The two-part summary seems to be:
-- a lot of teams don't get it, and
-- even when the teams get it, sabermetricians are low status and not listened to much.
Which I don't get. I mean, suppose a team had hired Greg Rybarczyk, and, instead of revealing to the whole world what he found, he told the team. Now, when a team is shopping for a free agent, Greg's study should get them a little more accurate estimate of a player's HR potential.
It might not be a lot: even if you find that a 40 HR hitter with lots of "just enough" home runs should drop to (say) 32, you probably suspected that already, because he probably had an unusually good season. Also, many of the JE home runs would, under other circumstances, have been doubles, not outs, so the drop isn't as significant as it looks.
But still. Suppose your estimate was 1 HR better than before. One HR is about 1.5 runs, which is about 1/7 of a win, which is at least $500,000. One good sabermetrician like Greg, who you could probably hire for, at a guess, $70,000 including benefits, would give you, with this one study, information that had the potential to save you $500,000.
So why don't they hire them and at least listen to them? A few possibilities:
1. Just a prejudice against them and their low status. They're young smart guys with no baseball experience, and don't fit into the culture.
2. Even though this one study has the *potential* to save $500,000, it probably won't. There might be one or two guys who fit the extreme-JE profile, and the team may not be signing those two guys this year.

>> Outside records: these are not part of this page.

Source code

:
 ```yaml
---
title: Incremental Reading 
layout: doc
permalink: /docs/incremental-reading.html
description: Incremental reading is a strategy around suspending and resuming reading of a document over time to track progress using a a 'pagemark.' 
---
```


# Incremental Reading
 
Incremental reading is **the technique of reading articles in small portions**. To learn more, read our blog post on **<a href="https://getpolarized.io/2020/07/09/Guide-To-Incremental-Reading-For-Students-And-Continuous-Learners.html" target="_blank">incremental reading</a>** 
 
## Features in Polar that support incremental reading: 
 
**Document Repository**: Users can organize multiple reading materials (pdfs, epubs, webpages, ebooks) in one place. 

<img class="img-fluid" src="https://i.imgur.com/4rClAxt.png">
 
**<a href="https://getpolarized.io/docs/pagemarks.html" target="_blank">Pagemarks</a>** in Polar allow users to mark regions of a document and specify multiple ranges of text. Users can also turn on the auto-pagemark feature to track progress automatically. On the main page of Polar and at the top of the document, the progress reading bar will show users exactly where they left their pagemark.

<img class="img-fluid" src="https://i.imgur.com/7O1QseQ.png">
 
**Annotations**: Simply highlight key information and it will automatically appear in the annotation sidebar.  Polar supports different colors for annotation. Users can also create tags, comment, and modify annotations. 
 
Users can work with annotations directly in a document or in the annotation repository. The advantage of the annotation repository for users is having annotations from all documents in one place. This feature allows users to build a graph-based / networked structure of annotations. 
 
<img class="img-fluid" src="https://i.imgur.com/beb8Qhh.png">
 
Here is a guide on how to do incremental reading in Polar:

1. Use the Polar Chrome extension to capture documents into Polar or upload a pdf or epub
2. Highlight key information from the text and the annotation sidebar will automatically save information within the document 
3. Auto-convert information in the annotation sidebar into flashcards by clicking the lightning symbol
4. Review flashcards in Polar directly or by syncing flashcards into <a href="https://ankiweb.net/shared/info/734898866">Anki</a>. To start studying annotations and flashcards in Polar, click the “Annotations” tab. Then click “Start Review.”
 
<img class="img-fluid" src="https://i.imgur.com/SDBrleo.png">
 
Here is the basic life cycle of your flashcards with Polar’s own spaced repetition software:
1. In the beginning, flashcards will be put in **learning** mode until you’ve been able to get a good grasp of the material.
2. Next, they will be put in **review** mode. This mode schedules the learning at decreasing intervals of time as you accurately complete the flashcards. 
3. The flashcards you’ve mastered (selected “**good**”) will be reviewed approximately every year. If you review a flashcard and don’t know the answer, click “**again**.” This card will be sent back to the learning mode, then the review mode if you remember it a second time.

Also, there's only a small chance that they'd be outbid by exactly $500K, and the information would make a difference.
3. It's hard for the GM to tell if the stud sabermetrician's results are valid or not. Peer review, before and after publication, makes sure the results make sense. The GM isn't in any position to do that himself (and, indeed, nobody is as good as the community).
4. In the past few years, so much intelligence is out there for free, on the various websites, that the team has enough trouble keeping current with that stuff, never mind creating new knowledge. If Greg comes up with this study on a public site, the team has to run in place just to keep from *losing* the potential $500K to teams that know about it.
5. The team doesn't know who to hire. For every good sabermetrician, there are ten mediocrities that won't help you much.
6. Even if you find a few runs, they're runs you earn *on average*. If you find a guy who's expected to hit 2 more HR, he might wind up having a bad year, and your good move looks like it was a bad move. So, in that light, it's hard for teams to actually see and believe that your study saved them $500K.
To me, none of these reasons seem to be enough. For #5, for instance, you could just ask Tom Tango. I'd hire anyone Tango recommended ... although, I guess I needed to know in the first place that Tango was someone to trust.
Anyway ... for, say, $200,000 a year, you could hire three intelligent, inquisitive sabermetricians, and, among all three, they'd only have to give you ONE RUN A YEAR in extra intelligence to make the hiring worthwhile. Is there something wrong with my logic? Why doesn't every team have two or three Gregs working away?